Content
Mechanisms for generating random samples
In some situations, generating a random sample can be straightforward. Tattslotto provides an exemplar. We have an accurate list of all the units in the population we wish to sample from (the 45 balls), and we use a random mechanism (thorough and chaotic mixing) in sampling. However, the population here is very small.
Tattslotto uses a physical randomising device. Other similar devices are referred to in the module Probability: for example, the use of marbles with numbers on them corresponding to dates for conscripting young men for service in Vietnam in the 1960s and 1970s.
Let's say you wish to take a random sample of 30 students from the 300 Year 11 and 12 students in your school. It is cumbersome to put 300 names in a container and shake them vigorously, and however we do it, we may have reservations about the effectiveness of the chaotic mixing, without something designed specifically for the purpose. It is more practical to use a random number generator in a computer.
As students are likely to have access to a computer with Microsoft Excel installed, we describe a method that uses Excel.
First obtain a list of all the students in a single column of an Excel worksheet. In the next column, enter the Excel formula \(\sf \text =RAND()\) in the cell next to the first student name, and copy this formula down the column for 300 rows. This will generate, for each student, a random number between 0 and 1 from a uniform distribution. (Uniform distributions are discussed in the module Continuous probability distribution)
The \(\sf \text RAND()\) function is known (in Excel terms) as 'volatile', which means that the values will change every time an action is carried out on the worksheet. So it is important that, once a random number is generated for each student, the values (rather than the formulas) are saved. This can be done by copying the created numbers and using the 'Paste Special' function to paste the 'values'.
So now we have the list of 300 names, and alongside each name is a random number from the \(\mathrm{U}(0,1)\) distribution, which means it is equally likely to be any number in the interval \((0,1)\). To take a 10% sample of students we find, for example, the students with the lowest 10% of the random numbers. This can be done by sorting the name and random-number columns according to the values of the random numbers. It would be just as reasonable to find the students with the top 10% of random numbers; however, it is vital to decide which 10% will constitute the sample before assigning the random numbers.
It is sometimes said or thought that, if every unit in the population has the same chance of being chosen, then the sample is a simple random sample. This is not true, as the following exercise shows.
Exercise 2
Consider sampling the 300 students, in a different way, to obtain a sample of 150 students. Alongside each name, the numbers 1 and 2 are listed alternately (\(1,2,1,2,\dots\)).

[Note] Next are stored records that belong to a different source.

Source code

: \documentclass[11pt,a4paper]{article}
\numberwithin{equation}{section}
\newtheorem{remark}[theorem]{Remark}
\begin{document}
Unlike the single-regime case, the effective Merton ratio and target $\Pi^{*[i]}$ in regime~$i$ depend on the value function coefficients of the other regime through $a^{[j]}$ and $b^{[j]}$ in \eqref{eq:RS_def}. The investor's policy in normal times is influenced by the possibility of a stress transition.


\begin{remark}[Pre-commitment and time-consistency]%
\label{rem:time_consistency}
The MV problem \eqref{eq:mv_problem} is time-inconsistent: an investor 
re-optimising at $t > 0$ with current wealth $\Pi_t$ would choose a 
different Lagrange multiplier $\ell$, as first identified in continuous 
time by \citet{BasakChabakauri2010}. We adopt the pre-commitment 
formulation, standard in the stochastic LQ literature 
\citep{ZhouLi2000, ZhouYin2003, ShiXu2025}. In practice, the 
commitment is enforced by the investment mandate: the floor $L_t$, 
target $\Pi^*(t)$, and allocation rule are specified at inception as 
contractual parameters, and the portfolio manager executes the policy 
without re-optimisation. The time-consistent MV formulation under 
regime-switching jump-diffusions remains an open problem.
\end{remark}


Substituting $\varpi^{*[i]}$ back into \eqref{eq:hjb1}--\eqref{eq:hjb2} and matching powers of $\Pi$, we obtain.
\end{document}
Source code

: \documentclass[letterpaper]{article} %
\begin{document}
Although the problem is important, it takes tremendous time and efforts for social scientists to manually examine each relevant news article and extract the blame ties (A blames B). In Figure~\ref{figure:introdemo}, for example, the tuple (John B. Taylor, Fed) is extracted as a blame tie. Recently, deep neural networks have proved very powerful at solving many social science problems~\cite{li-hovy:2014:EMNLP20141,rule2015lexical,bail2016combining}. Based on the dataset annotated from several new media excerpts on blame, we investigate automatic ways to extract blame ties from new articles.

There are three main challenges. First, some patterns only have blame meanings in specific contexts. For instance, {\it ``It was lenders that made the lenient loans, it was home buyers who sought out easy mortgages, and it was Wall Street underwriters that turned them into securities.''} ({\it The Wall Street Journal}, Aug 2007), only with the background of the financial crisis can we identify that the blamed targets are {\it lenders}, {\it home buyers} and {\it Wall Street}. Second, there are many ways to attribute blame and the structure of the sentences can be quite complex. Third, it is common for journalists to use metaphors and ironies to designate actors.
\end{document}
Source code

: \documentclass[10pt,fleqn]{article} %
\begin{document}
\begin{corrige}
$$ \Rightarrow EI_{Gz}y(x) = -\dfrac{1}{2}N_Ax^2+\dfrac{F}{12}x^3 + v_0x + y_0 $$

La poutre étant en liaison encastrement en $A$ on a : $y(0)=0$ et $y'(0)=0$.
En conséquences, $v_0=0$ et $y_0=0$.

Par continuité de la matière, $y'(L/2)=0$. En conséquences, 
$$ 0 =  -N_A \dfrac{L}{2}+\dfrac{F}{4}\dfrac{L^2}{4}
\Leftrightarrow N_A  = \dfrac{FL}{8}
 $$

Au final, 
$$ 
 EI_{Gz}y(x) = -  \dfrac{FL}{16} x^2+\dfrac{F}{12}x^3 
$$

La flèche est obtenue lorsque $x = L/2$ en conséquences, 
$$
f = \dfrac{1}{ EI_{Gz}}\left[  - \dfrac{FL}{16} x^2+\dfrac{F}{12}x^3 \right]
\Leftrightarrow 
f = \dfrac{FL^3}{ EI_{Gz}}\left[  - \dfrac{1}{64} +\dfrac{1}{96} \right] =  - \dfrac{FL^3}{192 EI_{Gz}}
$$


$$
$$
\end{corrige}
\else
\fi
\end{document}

A fair coin is tossed. If the outcome is heads, the sample is taken to be the 150 students with a '1' next to their name. If the outcome is tails, the sample is the 150 students with a '2' next to their name.

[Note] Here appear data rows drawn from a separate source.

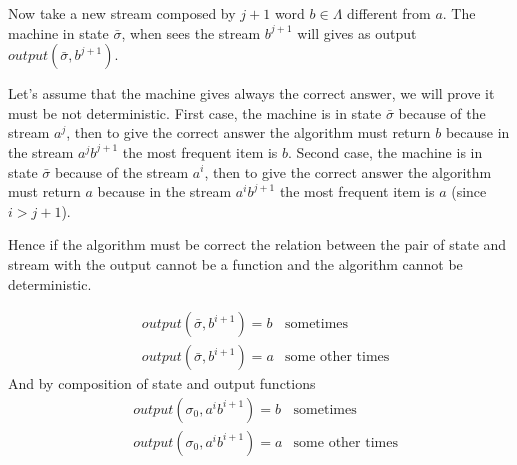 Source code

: \documentclass[a4paper]{article}
\begin{document}
Now take a new stream composed by $j + 1$ word $b \in \Lambda$ different from $a$.
The machine in state $\bar{\sigma}$, when sees the stream $b^{j + 1}$ will gives as output $output(\bar{\sigma}, b^{j + 1})$.

Let's assume that the machine gives always the correct answer, we will prove it must be not deterministic.
First case, the machine is in state $\bar{\sigma}$ because of the stream $a^j$, then to give the correct answer the algorithm must return $b$ because in the stream $a^jb^{j+ 1}$ the most frequent item is $b$.
Second case, the machine is in state $\bar{\sigma}$ because of the stream $a^i$, then to give the correct answer the algorithm must return $a$ because in the stream $a^ib^{j+ 1}$ the most frequent item is $a$ (since $i > j + 1$).

Hence if the algorithm must be correct the relation between the pair of state and stream with the output cannot be a function and the algorithm cannot be deterministic.

\begin{align*}
&output(\bar{\sigma}, b^{i+1}) = b &\mbox{sometimes}\\
&output(\bar{\sigma}, b^{i+1}) = a &\mbox{some other times}
\end{align*}
And by composition of state and output functions
\begin{align*}
&output(\sigma_0, a^ib^{i+1}) = b &\mbox{sometimes}\\
&output(\sigma_0, a^ib^{i+1}) = a &\mbox{some other times}
\end{align*}
\end{document}
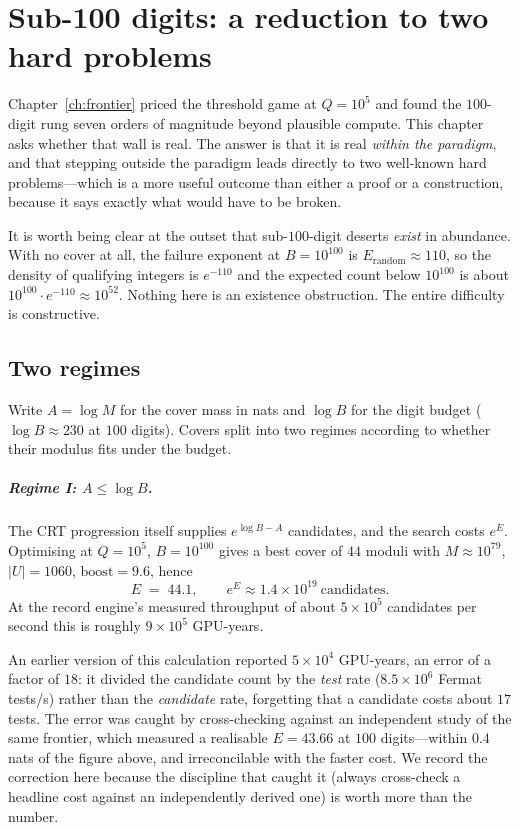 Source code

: \chapter{Sub-100 digits: a reduction to two hard problems}\label{ch:barriers}

Chapter~\ref{ch:frontier} priced the threshold game at $Q=10^{5}$ and found the
$100$-digit rung seven orders of magnitude beyond plausible compute. This
chapter asks whether that wall is real. The answer is that it is real
\emph{within the paradigm}, and that stepping outside the paradigm leads
directly to two well-known hard problems---which is a more useful outcome than
either a proof or a construction, because it says exactly what would have to be
broken.

It is worth being clear at the outset that sub-$100$-digit deserts \emph{exist}
in abundance. With no cover at all, the failure exponent at $B=10^{100}$ is
$E_{\text{random}}\approx110$, so the density of qualifying integers is
$e^{-110}$ and the expected count below $10^{100}$ is about
$10^{100}\cdot e^{-110}\approx10^{52}$. Nothing here is an existence
obstruction. The entire difficulty is constructive.

\section{Two regimes}

Write $A=\log M$ for the cover mass in nats and $\log B$ for the digit budget
($\log B\approx230$ at $100$ digits). Covers split into two regimes according to
whether their modulus fits under the budget.

\paragraph{Regime I: $A\le\log B$.} The CRT progression itself supplies
$e^{\log B-A}$ candidates, and the search costs $e^{E}$. Optimising at
$Q=10^{5}$, $B=10^{100}$ gives a best cover of $44$ moduli with
$M\approx10^{79}$, $|U|=1060$, $\mathrm{boost}=9.6$, hence
\[
E\;=\;44.1,\qquad e^{E}\approx1.4\times10^{19}\ \text{candidates}.
\]
At the record engine's measured throughput of about $5\times10^{5}$ candidates
per second this is roughly $9\times10^{5}$ GPU-years.

\begin{remark}\label{rem:units}
An earlier version of this calculation reported $5\times10^{4}$ GPU-years, an
error of a factor of $18$: it divided the candidate count by the \emph{test}
rate ($8.5\times10^{6}$ Fermat tests/s) rather than the \emph{candidate} rate,
forgetting that a candidate costs about $17$ tests. The error was caught by
cross-checking against an independent study of the same frontier, which measured
a realisable $E=43.66$ at $100$ digits---within $0.4$ nats of the figure above,
and irreconcilable with the faster cost. We record the correction here because
the discipline that caught it (always cross-check a headline cost against an
independently derived one) is worth more than the number.
\end{remark}

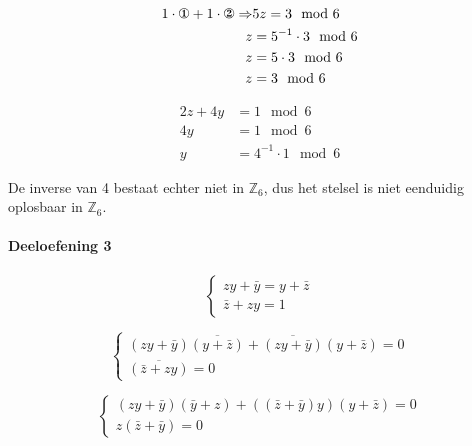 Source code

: \documentclass[12pt]{article}
\newcommand{\ov}[1]{\bar{#1}}
\begin{document}

	\begin{align}
		1 \cdot \text{\ding{172}} + 1 \cdot \text{\ding{173}} \Rightarrow & 5z = 3 \mod 6 \\
		z &= 5^{-1} \cdot 3 \mod 6 \\
		z &= 5 \cdot 3 \mod 6 \\
		z &= 3 \mod 6 \\
	\end{align}

	\begin{align}
		2z + 4y &= 1 \mod 6 \\
		4y &= 1 \mod 6 \\
		y &= 4^{-1} \cdot 1 \mod 6
	\end{align}

\par De inverse van 4 bestaat echter niet in $\mathbb{Z}_{6}$, dus het stelsel is niet eenduidig oplosbaar in $\mathbb{Z}_{6}$.

\clearpage

	\paragraph{Deeloefening 3}

	\begin{equation}
        \begin{cases}
            zy + \ov{y} = y + \ov{z} \\
            \ov{z} + zy = 1 
        \end{cases}
    \end{equation}

    \qquad \qquad \qquad \fbox{$f=g$ $\Rightarrow$ $f \ov{g} + \ov{g} f = 0 $}

    \begin{equation}
    	\begin{cases}
    		(zy+\ov{y})\overline{(y+\ov{z})}+\overline{(zy+\ov{y})}(y+\ov{z}) = 0 \\
    		\overline{(\ov{z}+zy)}=0
    	\end{cases}
    \end{equation}

    \begin{equation}
    	\begin{cases}
    		(zy+\ov{y})(\ov{y}+z)+((\ov{z}+\ov{y})y)(y+\ov{z}) = 0 \\
    		z(\ov{z}+\ov{y})=0
    	\end{cases}
    \end{equation}
\end{document}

- Using this method, how many possible samples of 150 can be obtained?
- Does every student have the same chance of selection?
- Is this a simple random sample?
Sampling using groups
Practical sampling problems often involve large, sometimes complex, populations. Understanding the structure of the population can help in the design of a practical random sampling method. Sometimes the population can be divided into natural groups, or clusters. We may be able to get a good sample by looking at the clusters, and it can be more efficient and less costly than taking a simple random sample. For example, it is a lot more convenient to survey all students at 20 schools, rather than a simple random sample of 1000 school children. This is a random sample of clusters.

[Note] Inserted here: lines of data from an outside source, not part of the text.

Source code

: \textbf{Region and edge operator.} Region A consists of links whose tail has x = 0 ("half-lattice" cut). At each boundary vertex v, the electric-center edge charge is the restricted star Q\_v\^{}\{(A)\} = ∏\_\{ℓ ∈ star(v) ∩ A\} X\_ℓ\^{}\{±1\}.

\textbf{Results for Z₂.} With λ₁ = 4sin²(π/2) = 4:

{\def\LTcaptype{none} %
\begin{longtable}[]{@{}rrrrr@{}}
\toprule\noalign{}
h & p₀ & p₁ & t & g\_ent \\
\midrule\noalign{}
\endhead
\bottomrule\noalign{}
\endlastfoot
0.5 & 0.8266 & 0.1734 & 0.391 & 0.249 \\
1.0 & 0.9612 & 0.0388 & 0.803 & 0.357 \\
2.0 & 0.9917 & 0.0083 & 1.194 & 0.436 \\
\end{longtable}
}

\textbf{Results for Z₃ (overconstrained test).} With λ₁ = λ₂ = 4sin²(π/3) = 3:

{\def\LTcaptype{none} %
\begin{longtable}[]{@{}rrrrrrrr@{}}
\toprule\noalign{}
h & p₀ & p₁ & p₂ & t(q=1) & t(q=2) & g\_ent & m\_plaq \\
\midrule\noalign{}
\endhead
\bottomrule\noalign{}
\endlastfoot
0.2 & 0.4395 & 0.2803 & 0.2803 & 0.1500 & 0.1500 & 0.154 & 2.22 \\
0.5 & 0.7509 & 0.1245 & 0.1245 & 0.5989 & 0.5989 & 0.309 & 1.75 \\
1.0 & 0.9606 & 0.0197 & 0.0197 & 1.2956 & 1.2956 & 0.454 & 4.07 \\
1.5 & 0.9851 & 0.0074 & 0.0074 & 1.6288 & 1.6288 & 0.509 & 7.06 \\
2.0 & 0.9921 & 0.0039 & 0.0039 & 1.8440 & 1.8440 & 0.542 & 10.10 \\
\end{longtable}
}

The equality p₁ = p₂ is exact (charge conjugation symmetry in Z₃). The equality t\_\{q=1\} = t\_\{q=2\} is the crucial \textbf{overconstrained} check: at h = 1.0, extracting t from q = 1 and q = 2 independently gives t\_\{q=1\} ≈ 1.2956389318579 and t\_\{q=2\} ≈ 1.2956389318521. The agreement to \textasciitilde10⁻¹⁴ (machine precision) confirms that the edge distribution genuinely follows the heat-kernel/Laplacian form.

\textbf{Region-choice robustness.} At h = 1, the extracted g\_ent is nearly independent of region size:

In other cases, we may wish to ensure that we sample from different groups, or strata, in our population. For example, we might wish to survey school children from different sectors (government schools, private schools, etc.). If we obtain simple random samples in each of a few strata of the population, this involves random samples within the strata.
Random selection is a vital element no matter what aspects of the structure of the population we wish to exploit in sampling. Physical randomisation devices might work well in simple situations, but most often computers are used to select random samples.
Example: Estimating the unemployment rate
Every month, the Australian Bureau of Statistics releases the national unemployment rate. It is estimated from a survey of the civilian Australian population aged 15 years or older. The survey samples dwellings, and questions are asked of the individuals in a sampled dwelling. The sampling of dwellings by the Australian Bureau of Statistics used to estimate the unemployment rate is done in several stages. Within metropolitan regions, for example, a geographic area is randomly sampled first. The geographic areas are divided into 'blocks' — groups of dwellings with boundaries like roads, parks and creeks — and a number of blocks are randomly selected. Finally, a set of dwellings is sampled within each block.
The Australian Bureau of Statistics uses random sampling at each stage of selection; a procedure like the selection of a simple random sample in Excel is used at each stage.